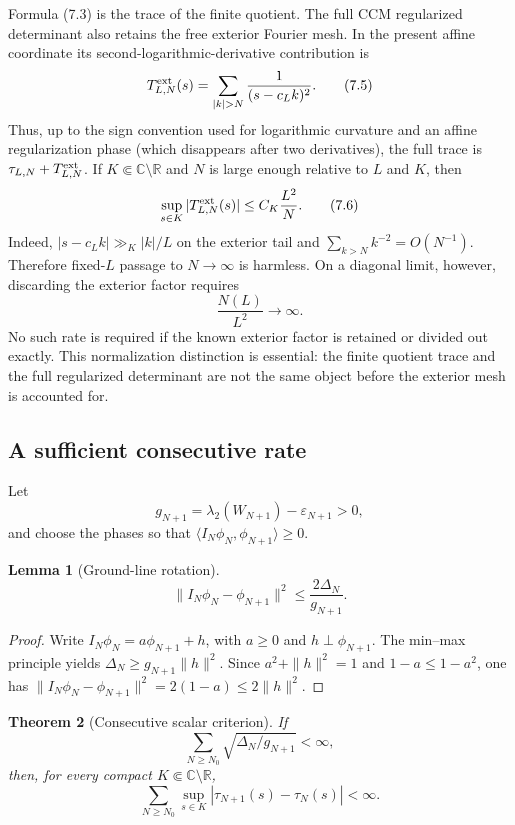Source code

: \documentclass[11pt]{amsart}
\newtheorem{theorem}{Theorem}[section]
\newtheorem{lemma}[theorem]{Lemma}
\theoremstyle{definition}
\theoremstyle{remark}
\newcommand{\C}{\mathbb C}
\newcommand{\R}{\mathbb R}
\newcommand{\eps}{\varepsilon}
\begin{document}
Formula (7.3) is the trace of the finite quotient.  The full CCM
regularized determinant also retains the free exterior Fourier mesh.  In the
present affine coordinate its second-logarithmic-derivative contribution is
\[
 T^{\rm ext}_{L,N}(s)
 =\sum_{|k|>N}\frac1{(s-c_Lk)^2}.
\tag{7.5}
\]
Thus, up to the sign convention used for logarithmic curvature and an
affine regularization phase (which disappears after two derivatives), the
full trace is \(\tau_{L,N}+T^{\rm ext}_{L,N}\).  If
\(K\Subset\C\setminus\R\) and \(N\) is large enough relative to \(L\) and
\(K\), then
\[
 \sup_{s\in K}|T^{\rm ext}_{L,N}(s)|
 \le C_K\frac{L^2}{N}.
\tag{7.6}
\]
Indeed, \(|s-c_Lk|\gg_K |k|/L\) on the exterior tail and
\(\sum_{k>N}k^{-2}=O(N^{-1})\).  Therefore fixed-\(L\) passage to
\(N\to\infty\) is harmless.  On a diagonal limit, however, discarding the
exterior factor requires
\[
 \frac{N(L)}{L^2}\longrightarrow\infty.
\tag{7.7}
\]
No such rate is required if the known exterior factor is retained or
divided out exactly.  This normalization distinction is essential: the
finite quotient trace and the full regularized determinant are not the same
object before the exterior mesh is accounted for.

\subsection{A sufficient consecutive rate}

Let
\[
 g_{N+1}=\lambda_2(W_{N+1})-\eps_{N+1}>0,
\tag{7.8}
\]
and choose the phases so that
\(\langle I_N\phi_N,\phi_{N+1}\rangle\ge0\).

\begin{lemma}[Ground-line rotation]
\[
 \|I_N\phi_N-\phi_{N+1}\|^2
 \le \frac{2\Delta_N}{g_{N+1}}.
\tag{7.9}
\]
\end{lemma}

\begin{proof}
Write \(I_N\phi_N=a\phi_{N+1}+h\), with \(a\ge0\) and
\(h\perp\phi_{N+1}\).  The min--max principle yields
\(\Delta_N\ge g_{N+1}\|h\|^2\).  Since \(a^2+\|h\|^2=1\) and
\(1-a\le1-a^2\), one has
\(\|I_N\phi_N-\phi_{N+1}\|^2=2(1-a)\le2\|h\|^2\).
\end{proof}

\begin{theorem}[Consecutive scalar criterion]
If
\[
 \sum_{N\ge N_0}\sqrt{\Delta_N/g_{N+1}}<\infty,
\tag{7.10}
\]
then, for every compact \(K\Subset\C\setminus\R\),
\[
 \sum_{N\ge N_0}\sup_{s\in K}
 |\tau_{N+1}(s)-\tau_N(s)|<\infty.
\tag{7.11}
\]
\end{theorem}
\end{document}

What the task requires:
The lines needed run from the first line of the records through the line containing "Thus, up to", both included. Restate them word for word, without pictures.

Answer space:
Source code

: \documentclass[11pt]{amsart}
\newtheorem{theorem}{Theorem}[section]
\newtheorem{lemma}[theorem]{Lemma}
\theoremstyle{definition}
\theoremstyle{remark}
\newcommand{\C}{\mathbb C}
\newcommand{\R}{\mathbb R}
\newcommand{\eps}{\varepsilon}
\begin{document}
Formula (7.3) is the trace of the finite quotient.  The full CCM
regularized determinant also retains the free exterior Fourier mesh.  In the
present affine coordinate its second-logarithmic-derivative contribution is
\[
 T^{\rm ext}_{L,N}(s)
 =\sum_{|k|>N}\frac1{(s-c_Lk)^2}.
\tag{7.5}
\]
Thus, up to the sign convention used for logarithmic curvature and an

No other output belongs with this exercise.